Он понимает, что я успела прочитать, и перестаёт выпендриваться. Садится на кровати и смотрит в стену, сбрасывая с лица маску я-пацан-мне-всё-по-боку.
— Стас, рассказывай.
— Да чё рассказывать, — передёргивает плечами. — В жопе я, Милка.
Молчит пару секунд, потом косится на меня.
— После твоей победы на конкурсе со мной связались через телегу. Предложили немного бабок за твои стрёмные фотки последних пары лет. Ну типа неудачные или позорные. Как хаваешь за обе щёки или как в огороде перепачканная копаешься…

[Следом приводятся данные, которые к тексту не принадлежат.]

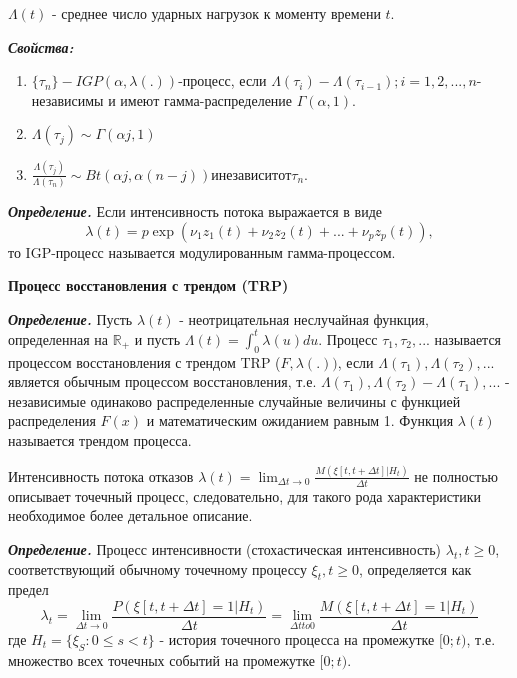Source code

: $\Lambda(t)$ - среднее число ударных нагрузок к моменту времени $t$.

{\bfseries \textit{Свойства:} }
\begin{enumerate}
\item $\{\tau_n\} - IGP(\alpha, \lambda(.))$-процесс, если $\Lambda(\tau_i) - \Lambda(\tau_{i-1}); i = 1,2,...,n $- независимы и имеют гамма-распределение $\Gamma(\alpha, 1).$ 
\item $\Lambda(\tau_j) \sim \Gamma(\alpha j, 1)$
\item $\frac{\Lambda(\tau_j)}{\Lambda(\tau_n)} \sim Bt(\alpha j, \alpha(n - j)) и не зависит от \tau_n.$
\end{enumerate}

{\bfseries \textit{Определение.}} Если интенсивность потока выражается в виде
\begin{equation}
\lambda(t) = p \exp(\nu_1 z_1(t) + \nu_2 z_2(t) + ... + \nu_p z_p(t)),
\end{equation}
то IGP-процесс называется модулированным гамма-процессом.

{\bfseries Процесс восстановления с трендом (TRP)}

{\bfseries \textit{Определение.}} Пусть $\lambda(t)$ - неотрицательная неслучайная функция, определенная на $\mathbb{R}_+$ и пусть $\Lambda(t) = \int_0^t      \lambda(u) d u.$ Процесс $\tau_1, \tau_2, ...$ называется процессом восстановления с трендом TRP ($F, \lambda(.))$, если $\Lambda(\tau_1), \Lambda(\tau_2), ...$ является обычным процессом восстановления, т.е. $\Lambda(\tau_1), \Lambda(\tau_2) - \Lambda(\tau_1), ...$ - независимые одинаково распределенные случайные величины с функцией распределения $F(x)$ и математическим ожиданием равным 1. Функция $\lambda(t)$ называется трендом процесса.

Интенсивность потока отказов $\lambda(t) = \lim_{\Delta t \to 0} \frac{M(\xi[t, t + \Delta t] | H_t)}{\Delta t} $ не полностью описывает точечный процесс, следовательно, для такого рода характеристики необходимое более детальное описание.

{\bfseries \textit{Определение.}} Процесс интенсивности (стохастическая интенсивность) $\lambda_t, t \geqslant 0$, соответствующий обычному точечному процессу $\xi_t, t \geqslant 0$, определяется как предел
\begin{equation}
\lambda_t = \lim_{\Delta t \to 0} \frac{ P(\xi[t, t + \Delta t] = 1 | H_t)}{\Delta t} = \lim_{\Delta t to 0} \frac{ M(\xi[t, t + \Delta t] = 1 | H_t)}{\Delta t} 
\end{equation}
где $H_t = \{\xi_S : 0 \leqslant s < t\}$ - история точечного процесса на промежутке $[0; t)$, т.е. множество всех точечных событий на промежутке $[0; t)$.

— Ты, конечно же, отказал?
— Они предложили пятьдесят кусков.
Наступает тишина. Настолько звенящая, что даже квакающие звуки игры на паузе из его смартфона её не способны расколоть.
— Милка… — Стас поворачивается ко мне и смотрит виновато. — Я повелся. Но потом передумал, и сказал им идти куда подальше. Аванс сказал переведу обратно, но они заартачились. Угрожать стали и требовать типа как неустойку. Сказали или давай сотку, или фотки сестры типа из ванной или подобные. Или, сказали, хребет сломают.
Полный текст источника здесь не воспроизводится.